Generally, credit cards are often regarded as a tool of the dark forces of the financial underworld, but if you bother to understand some basics, they can be a very useful way to transact, especially as more and more of us are buying products and services online. In a world where there is no guarantee that you will make the flight you booked on special for next month or the airline still being solvent, the automatic insurance built into the product can be useful.
There was a time not a dozen years ago, until the National Credit Regulator tightened the rules, that you could sign up for several of the plethora of credit cards available as everyone from Woolworths to Discovery and even airlines were issuing them. It got a lot of people into serious trouble, including a friend of mine.
Let’s call him Richard Cranium – Dick being short for Richard and you know what a cranium is.
My friend Richard got himself into an awful lot of trouble with credit cards, so much so that he considered chucking in his job to access his pension fund so that he could release the cash to get himself debt free.
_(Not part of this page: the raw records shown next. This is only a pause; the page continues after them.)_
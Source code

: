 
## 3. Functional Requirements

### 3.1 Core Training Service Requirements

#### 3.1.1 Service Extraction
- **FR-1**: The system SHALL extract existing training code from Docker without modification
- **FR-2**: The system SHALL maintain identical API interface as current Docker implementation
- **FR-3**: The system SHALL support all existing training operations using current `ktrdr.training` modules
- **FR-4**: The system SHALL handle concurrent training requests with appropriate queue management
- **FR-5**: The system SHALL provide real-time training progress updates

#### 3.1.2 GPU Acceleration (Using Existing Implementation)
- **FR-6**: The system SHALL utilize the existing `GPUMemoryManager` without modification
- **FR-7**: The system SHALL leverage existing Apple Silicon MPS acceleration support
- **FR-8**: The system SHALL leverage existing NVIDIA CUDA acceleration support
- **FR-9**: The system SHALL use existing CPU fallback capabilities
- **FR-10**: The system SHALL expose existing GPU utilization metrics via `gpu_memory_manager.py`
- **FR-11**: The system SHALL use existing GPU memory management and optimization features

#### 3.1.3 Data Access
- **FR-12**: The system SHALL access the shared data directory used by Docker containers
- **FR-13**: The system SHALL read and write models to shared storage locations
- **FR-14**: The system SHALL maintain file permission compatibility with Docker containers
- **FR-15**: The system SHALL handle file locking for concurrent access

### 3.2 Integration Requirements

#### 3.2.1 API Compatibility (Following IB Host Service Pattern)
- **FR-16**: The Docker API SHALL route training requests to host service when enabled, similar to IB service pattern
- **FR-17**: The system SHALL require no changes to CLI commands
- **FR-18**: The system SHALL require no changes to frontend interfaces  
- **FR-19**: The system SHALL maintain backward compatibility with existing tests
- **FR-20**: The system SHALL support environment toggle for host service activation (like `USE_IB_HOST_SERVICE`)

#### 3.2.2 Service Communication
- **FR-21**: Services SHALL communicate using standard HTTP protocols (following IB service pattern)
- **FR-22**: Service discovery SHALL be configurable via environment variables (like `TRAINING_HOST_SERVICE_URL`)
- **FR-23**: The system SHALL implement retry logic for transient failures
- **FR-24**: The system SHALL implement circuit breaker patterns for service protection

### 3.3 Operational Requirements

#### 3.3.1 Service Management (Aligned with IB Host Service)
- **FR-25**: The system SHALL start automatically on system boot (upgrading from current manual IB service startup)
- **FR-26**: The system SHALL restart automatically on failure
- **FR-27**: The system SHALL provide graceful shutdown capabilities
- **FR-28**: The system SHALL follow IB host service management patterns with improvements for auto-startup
He was using his credit cards to pay down his debt on other cards and running up frightening interest bills in the meantime. Fortunately, he listened to advice and negotiated payment terms with the various banks that provided him with the cards and eventually settled them in full.
It forced him to think about his life, and he developed a new specialisation as a means to raise the money to pay off his debts. The painful lesson was turned into a positive because he has continued with his side hustle and is earning good money from it to this day, without the drag of rampant interest payments to worry about.
Rewards programmes can also be compelling even though the rules change so often that no-one with a short attention span, time constraints, small children and a full-time job can truly keep pace with the rate of change of the various schemes on offer. No sooner have you figured out how to maximise your reward level than the Ts & Cs change, meaning a whole new education is required. While some programmes offer some fairly enticing rewards for behaviour and spending patterns, it is, frankly, a drag to keep up.
Credit cards, used properly, are a useful tool for managing cash flow. Don’t be suckered into the ego trip of a gold, black or titanium card – nowadays the only people who actually see your card are those you choose to show it to, and it’s a bit sad if that is all you have with which to impress those nearest and dearest to you. Not even shop assistants touch your card anymore – you tap, swipe or scan it yourself and pop it back into your pocket almost immediately.
In the same way as you wouldn’t drive the new car you bought into a brick wall to test the airbags, apply some simple logic, follow the bank’s rules and you will be fine. And keep a watch on your statements, especially this month, to make sure you have not been screwed over.